▸ **Task description**:
An exact transcription of the entries is required, with no images included.

▸ **Rendered images with source text**:
———
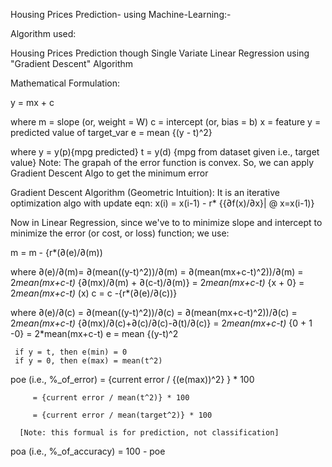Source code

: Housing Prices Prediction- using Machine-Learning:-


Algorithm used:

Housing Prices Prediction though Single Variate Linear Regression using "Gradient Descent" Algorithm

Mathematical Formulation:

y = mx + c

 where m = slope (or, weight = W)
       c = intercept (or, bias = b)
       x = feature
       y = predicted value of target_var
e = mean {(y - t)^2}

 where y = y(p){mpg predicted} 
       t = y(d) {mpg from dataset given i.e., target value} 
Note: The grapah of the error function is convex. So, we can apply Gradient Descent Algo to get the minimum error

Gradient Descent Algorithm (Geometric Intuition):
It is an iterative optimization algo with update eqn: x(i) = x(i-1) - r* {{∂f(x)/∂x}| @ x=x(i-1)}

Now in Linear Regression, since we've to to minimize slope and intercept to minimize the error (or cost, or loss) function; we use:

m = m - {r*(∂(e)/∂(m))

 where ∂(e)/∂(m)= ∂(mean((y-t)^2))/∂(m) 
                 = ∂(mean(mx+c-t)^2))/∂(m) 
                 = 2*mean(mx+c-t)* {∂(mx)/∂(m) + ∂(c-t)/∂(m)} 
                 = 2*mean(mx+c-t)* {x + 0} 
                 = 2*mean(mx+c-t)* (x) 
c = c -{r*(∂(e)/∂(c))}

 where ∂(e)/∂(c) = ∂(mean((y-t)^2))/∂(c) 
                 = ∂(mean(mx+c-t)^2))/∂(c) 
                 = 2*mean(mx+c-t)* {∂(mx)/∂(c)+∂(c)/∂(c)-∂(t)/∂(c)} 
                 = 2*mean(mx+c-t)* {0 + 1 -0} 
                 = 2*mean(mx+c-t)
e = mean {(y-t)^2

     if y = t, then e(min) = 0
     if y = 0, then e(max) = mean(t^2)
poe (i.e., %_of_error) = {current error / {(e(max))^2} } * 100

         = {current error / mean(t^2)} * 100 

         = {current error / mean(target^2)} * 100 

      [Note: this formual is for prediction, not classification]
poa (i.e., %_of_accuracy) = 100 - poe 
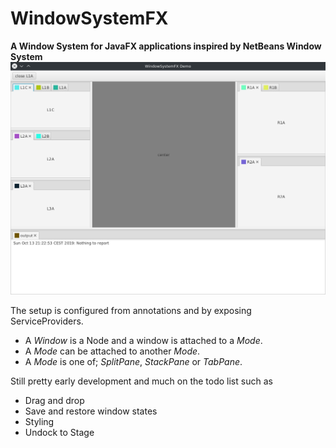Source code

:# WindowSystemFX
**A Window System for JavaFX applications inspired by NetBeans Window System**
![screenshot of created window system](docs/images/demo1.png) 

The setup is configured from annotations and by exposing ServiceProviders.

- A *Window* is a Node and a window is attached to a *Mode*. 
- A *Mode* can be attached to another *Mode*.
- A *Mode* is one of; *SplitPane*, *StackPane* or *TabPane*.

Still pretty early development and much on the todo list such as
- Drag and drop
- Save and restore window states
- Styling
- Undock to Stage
———
▸ **Worked solution**:
Source code

: Housing Prices Prediction- using Machine-Learning:-


Algorithm used:

Housing Prices Prediction though Single Variate Linear Regression using "Gradient Descent" Algorithm

Mathematical Formulation:

y = mx + c

 where m = slope (or, weight = W)
       c = intercept (or, bias = b)
       x = feature
       y = predicted value of target_var
e = mean {(y - t)^2}

 where y = y(p){mpg predicted} 
       t = y(d) {mpg from dataset given i.e., target value} 
Note: The grapah of the error function is convex. So, we can apply Gradient Descent Algo to get the minimum error

Gradient Descent Algorithm (Geometric Intuition):
It is an iterative optimization algo with update eqn: x(i) = x(i-1) - r* {{∂f(x)/∂x}| @ x=x(i-1)}

Now in Linear Regression, since we've to to minimize slope and intercept to minimize the error (or cost, or loss) function; we use:

m = m - {r*(∂(e)/∂(m))

 where ∂(e)/∂(m)= ∂(mean((y-t)^2))/∂(m) 
                 = ∂(mean(mx+c-t)^2))/∂(m) 
                 = 2*mean(mx+c-t)* {∂(mx)/∂(m) + ∂(c-t)/∂(m)} 
                 = 2*mean(mx+c-t)* {x + 0} 
                 = 2*mean(mx+c-t)* (x) 
c = c -{r*(∂(e)/∂(c))}

 where ∂(e)/∂(c) = ∂(mean((y-t)^2))/∂(c) 
                 = ∂(mean(mx+c-t)^2))/∂(c) 
                 = 2*mean(mx+c-t)* {∂(mx)/∂(c)+∂(c)/∂(c)-∂(t)/∂(c)} 
                 = 2*mean(mx+c-t)* {0 + 1 -0} 
                 = 2*mean(mx+c-t)
e = mean {(y-t)^2

     if y = t, then e(min) = 0
     if y = 0, then e(max) = mean(t^2)
poe (i.e., %_of_error) = {current error / {(e(max))^2} } * 100

         = {current error / mean(t^2)} * 100 

         = {current error / mean(target^2)} * 100 

      [Note: this formual is for prediction, not classification]
poa (i.e., %_of_accuracy) = 100 - poe 
Source code

:# WindowSystemFX
**A Window System for JavaFX applications inspired by NetBeans Window System**
![screenshot of created window system](docs/images/demo1.png) 

The setup is configured from annotations and by exposing ServiceProviders.

- A *Window* is a Node and a window is attached to a *Mode*. 
- A *Mode* can be attached to another *Mode*.
- A *Mode* is one of; *SplitPane*, *StackPane* or *TabPane*.

Still pretty early development and much on the todo list such as
- Drag and drop
- Save and restore window states
- Styling
- Undock to Stage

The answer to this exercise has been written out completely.